- Assignment
Beginning with the first line of the data below, extract each line up to and including the one containing "- Learn about Binary". Copy them exactly and add nothing.

Items from a data source
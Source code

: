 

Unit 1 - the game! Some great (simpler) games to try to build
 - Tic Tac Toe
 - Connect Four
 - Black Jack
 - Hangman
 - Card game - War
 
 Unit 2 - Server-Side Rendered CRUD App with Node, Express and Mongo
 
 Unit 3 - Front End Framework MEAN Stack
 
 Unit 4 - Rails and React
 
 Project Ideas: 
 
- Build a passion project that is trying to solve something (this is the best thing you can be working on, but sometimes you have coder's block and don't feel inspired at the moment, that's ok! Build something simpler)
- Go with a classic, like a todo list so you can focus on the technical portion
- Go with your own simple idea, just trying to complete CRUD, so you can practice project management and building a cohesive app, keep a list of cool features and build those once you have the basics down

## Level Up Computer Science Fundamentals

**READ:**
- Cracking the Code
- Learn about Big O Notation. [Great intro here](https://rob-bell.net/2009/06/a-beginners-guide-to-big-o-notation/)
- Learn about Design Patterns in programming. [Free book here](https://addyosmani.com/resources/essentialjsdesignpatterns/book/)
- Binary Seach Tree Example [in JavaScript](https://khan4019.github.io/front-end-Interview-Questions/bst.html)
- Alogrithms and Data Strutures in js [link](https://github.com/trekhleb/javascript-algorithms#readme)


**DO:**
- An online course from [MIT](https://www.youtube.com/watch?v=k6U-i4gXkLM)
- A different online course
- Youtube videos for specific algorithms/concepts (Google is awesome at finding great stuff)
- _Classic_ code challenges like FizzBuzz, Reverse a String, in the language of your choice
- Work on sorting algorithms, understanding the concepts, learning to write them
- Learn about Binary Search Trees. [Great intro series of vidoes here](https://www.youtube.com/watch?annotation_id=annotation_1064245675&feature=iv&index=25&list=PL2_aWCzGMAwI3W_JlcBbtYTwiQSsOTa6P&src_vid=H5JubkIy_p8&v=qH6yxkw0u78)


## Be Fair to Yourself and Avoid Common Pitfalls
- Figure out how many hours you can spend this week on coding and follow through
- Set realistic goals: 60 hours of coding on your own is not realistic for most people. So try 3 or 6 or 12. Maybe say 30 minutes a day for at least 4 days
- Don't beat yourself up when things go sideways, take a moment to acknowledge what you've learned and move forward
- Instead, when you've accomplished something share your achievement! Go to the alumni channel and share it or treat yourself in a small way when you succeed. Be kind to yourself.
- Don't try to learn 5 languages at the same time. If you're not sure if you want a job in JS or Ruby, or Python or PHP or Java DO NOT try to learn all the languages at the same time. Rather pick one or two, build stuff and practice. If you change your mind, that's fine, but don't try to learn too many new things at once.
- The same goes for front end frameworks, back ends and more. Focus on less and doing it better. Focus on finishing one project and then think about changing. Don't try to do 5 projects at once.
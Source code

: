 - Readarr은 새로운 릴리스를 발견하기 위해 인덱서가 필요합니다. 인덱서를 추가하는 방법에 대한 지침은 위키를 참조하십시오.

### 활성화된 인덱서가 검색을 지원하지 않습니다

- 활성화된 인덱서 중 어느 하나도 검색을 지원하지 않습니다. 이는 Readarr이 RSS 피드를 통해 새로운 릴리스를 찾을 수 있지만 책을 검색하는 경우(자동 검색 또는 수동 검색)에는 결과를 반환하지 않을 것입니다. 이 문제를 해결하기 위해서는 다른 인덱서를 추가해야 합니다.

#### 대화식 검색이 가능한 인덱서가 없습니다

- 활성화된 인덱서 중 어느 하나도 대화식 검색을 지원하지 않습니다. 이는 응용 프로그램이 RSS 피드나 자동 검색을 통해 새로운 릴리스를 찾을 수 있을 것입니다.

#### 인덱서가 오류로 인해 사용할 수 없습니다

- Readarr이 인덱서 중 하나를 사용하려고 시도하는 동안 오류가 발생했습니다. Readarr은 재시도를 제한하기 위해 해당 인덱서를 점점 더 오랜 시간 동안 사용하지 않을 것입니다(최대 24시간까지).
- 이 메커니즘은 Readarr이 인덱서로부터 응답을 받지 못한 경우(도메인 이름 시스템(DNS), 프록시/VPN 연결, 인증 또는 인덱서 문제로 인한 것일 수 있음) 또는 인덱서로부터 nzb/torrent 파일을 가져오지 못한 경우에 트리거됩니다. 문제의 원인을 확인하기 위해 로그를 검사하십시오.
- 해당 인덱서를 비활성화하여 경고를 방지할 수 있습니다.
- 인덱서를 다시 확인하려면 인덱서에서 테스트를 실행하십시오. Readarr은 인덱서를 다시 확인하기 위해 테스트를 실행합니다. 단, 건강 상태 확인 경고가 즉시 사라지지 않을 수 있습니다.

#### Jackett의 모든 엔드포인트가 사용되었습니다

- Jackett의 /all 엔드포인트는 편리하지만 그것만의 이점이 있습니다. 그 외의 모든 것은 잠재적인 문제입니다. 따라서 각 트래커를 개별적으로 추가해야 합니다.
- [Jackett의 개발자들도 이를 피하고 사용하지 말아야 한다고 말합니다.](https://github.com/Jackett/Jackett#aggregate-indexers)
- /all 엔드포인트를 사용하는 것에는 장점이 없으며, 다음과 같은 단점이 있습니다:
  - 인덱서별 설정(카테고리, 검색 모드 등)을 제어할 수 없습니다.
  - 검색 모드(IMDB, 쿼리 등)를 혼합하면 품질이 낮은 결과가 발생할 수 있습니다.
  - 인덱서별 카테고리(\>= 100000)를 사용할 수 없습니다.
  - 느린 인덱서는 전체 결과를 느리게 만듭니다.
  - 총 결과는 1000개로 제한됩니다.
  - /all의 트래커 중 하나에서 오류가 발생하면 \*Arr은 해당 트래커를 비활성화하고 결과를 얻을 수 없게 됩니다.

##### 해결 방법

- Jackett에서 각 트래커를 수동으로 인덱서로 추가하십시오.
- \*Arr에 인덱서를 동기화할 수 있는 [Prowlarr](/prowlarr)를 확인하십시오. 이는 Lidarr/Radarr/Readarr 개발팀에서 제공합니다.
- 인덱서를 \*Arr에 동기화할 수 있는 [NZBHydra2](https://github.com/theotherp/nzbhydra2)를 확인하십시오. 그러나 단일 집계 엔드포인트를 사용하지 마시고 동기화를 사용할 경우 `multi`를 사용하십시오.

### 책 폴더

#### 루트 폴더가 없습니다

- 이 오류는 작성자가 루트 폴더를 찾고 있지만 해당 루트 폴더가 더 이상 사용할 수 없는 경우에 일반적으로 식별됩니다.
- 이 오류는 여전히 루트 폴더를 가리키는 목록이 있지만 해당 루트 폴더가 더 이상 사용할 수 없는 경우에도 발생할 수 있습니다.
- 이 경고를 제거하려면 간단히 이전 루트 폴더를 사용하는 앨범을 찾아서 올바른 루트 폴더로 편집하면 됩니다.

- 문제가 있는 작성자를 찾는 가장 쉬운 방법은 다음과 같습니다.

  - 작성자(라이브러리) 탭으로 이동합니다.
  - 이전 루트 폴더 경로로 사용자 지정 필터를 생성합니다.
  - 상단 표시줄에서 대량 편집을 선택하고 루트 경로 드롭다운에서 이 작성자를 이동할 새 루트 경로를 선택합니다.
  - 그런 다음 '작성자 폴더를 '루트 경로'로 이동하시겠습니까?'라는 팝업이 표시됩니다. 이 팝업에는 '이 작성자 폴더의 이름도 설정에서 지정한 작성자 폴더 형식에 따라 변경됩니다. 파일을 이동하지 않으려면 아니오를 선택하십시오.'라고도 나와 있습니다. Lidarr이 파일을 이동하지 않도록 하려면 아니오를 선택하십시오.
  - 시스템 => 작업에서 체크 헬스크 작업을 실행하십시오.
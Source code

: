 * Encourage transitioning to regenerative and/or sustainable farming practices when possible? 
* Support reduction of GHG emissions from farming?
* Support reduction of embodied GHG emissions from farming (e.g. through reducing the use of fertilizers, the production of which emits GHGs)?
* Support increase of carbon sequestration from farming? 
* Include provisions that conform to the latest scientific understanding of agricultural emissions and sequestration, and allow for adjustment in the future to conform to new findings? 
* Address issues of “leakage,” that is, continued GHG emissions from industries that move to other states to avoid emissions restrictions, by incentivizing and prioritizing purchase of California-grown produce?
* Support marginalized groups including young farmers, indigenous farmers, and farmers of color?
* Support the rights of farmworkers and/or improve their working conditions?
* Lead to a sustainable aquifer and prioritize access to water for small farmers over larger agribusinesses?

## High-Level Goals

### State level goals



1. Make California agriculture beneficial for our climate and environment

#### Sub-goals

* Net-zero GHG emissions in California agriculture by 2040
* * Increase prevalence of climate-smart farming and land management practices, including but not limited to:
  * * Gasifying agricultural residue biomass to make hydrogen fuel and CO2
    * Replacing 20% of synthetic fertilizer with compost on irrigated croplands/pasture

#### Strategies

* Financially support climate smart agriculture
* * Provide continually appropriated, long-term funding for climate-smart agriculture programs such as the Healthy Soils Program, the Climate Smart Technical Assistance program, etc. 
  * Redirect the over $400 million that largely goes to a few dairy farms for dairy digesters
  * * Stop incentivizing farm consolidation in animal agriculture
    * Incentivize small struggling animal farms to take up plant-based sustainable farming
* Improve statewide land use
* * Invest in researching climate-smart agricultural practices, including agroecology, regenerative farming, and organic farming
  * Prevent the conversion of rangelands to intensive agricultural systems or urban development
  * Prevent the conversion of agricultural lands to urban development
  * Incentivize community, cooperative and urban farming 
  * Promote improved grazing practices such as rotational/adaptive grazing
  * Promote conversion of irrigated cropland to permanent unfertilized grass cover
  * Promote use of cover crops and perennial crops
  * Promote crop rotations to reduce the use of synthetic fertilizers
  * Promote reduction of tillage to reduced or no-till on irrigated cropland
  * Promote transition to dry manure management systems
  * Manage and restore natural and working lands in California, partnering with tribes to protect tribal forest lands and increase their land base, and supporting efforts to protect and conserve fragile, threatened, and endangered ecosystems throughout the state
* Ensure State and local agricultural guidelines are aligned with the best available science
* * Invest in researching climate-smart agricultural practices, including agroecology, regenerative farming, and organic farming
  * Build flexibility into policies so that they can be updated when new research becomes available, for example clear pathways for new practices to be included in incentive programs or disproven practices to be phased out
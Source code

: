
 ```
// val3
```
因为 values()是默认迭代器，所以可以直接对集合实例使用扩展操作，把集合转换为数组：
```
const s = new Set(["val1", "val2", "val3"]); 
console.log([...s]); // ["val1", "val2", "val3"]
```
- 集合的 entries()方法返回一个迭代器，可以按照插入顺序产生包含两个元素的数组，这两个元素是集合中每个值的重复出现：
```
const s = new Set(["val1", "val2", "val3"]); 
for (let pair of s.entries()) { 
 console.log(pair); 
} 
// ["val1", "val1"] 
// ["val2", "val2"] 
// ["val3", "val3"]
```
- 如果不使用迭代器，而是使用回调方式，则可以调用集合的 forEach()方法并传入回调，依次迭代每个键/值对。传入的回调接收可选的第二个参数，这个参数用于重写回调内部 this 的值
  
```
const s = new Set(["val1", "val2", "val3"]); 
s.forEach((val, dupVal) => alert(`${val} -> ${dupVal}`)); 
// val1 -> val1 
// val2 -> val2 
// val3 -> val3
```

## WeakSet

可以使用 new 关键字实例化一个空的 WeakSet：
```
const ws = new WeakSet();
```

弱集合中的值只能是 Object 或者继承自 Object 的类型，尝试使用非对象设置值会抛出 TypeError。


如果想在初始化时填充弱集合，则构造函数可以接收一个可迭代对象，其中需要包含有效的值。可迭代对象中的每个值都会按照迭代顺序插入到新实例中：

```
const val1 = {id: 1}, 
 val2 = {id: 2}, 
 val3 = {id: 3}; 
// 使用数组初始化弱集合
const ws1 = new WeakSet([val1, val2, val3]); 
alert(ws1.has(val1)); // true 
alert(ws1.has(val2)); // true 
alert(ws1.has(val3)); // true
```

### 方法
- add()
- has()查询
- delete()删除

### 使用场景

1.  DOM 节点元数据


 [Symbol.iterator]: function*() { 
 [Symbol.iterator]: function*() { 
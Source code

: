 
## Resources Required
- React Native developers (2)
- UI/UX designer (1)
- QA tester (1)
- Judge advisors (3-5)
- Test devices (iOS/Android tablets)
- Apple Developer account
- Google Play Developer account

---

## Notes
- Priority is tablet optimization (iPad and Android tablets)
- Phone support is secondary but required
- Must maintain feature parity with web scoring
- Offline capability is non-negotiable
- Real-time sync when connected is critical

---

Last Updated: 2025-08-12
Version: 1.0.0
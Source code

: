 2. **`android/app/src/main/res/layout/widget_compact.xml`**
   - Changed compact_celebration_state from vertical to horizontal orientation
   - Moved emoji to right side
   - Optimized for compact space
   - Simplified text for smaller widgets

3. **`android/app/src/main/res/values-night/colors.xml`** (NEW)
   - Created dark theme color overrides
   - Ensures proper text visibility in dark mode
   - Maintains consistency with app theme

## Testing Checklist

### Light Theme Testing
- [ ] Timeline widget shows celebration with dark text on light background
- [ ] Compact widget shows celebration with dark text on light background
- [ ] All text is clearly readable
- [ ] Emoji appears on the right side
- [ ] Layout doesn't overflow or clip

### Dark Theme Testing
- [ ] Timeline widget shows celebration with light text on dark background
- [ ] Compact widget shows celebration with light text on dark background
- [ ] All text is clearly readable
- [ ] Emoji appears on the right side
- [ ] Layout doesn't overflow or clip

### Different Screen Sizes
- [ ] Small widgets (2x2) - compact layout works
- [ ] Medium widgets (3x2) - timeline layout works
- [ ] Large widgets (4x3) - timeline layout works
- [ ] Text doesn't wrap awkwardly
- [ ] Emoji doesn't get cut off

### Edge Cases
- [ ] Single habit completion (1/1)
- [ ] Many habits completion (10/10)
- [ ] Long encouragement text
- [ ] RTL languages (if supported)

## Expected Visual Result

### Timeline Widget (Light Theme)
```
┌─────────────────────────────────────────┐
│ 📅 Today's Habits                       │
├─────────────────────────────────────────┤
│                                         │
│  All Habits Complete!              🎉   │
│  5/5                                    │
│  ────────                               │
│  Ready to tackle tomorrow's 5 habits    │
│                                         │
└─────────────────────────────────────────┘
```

- Finished task
Source code

: 

Unit 1 - the game! Some great (simpler) games to try to build
 - Tic Tac Toe
 - Connect Four
 - Black Jack
 - Hangman
 - Card game - War
 
 Unit 2 - Server-Side Rendered CRUD App with Node, Express and Mongo
 
 Unit 3 - Front End Framework MEAN Stack
 
 Unit 4 - Rails and React
 
 Project Ideas: 
 
- Build a passion project that is trying to solve something (this is the best thing you can be working on, but sometimes you have coder's block and don't feel inspired at the moment, that's ok! Build something simpler)
- Go with a classic, like a todo list so you can focus on the technical portion
- Go with your own simple idea, just trying to complete CRUD, so you can practice project management and building a cohesive app, keep a list of cool features and build those once you have the basics down

## Level Up Computer Science Fundamentals

**READ:**
- Cracking the Code
- Learn about Big O Notation. [Great intro here](https://rob-bell.net/2009/06/a-beginners-guide-to-big-o-notation/)
- Learn about Design Patterns in programming. [Free book here](https://addyosmani.com/resources/essentialjsdesignpatterns/book/)
- Binary Seach Tree Example [in JavaScript](https://khan4019.github.io/front-end-Interview-Questions/bst.html)
- Alogrithms and Data Strutures in js [link](https://github.com/trekhleb/javascript-algorithms#readme)


**DO:**
- An online course from [MIT](https://www.youtube.com/watch?v=k6U-i4gXkLM)
- A different online course
- Youtube videos for specific algorithms/concepts (Google is awesome at finding great stuff)
- _Classic_ code challenges like FizzBuzz, Reverse a String, in the language of your choice
- Work on sorting algorithms, understanding the concepts, learning to write them
- Learn about Binary Search Trees. [Great intro series of vidoes here](https://www.youtube.com/watch?annotation_id=annotation_1064245675&feature=iv&index=25&list=PL2_aWCzGMAwI3W_JlcBbtYTwiQSsOTa6P&src_vid=H5JubkIy_p8&v=qH6yxkw0u78)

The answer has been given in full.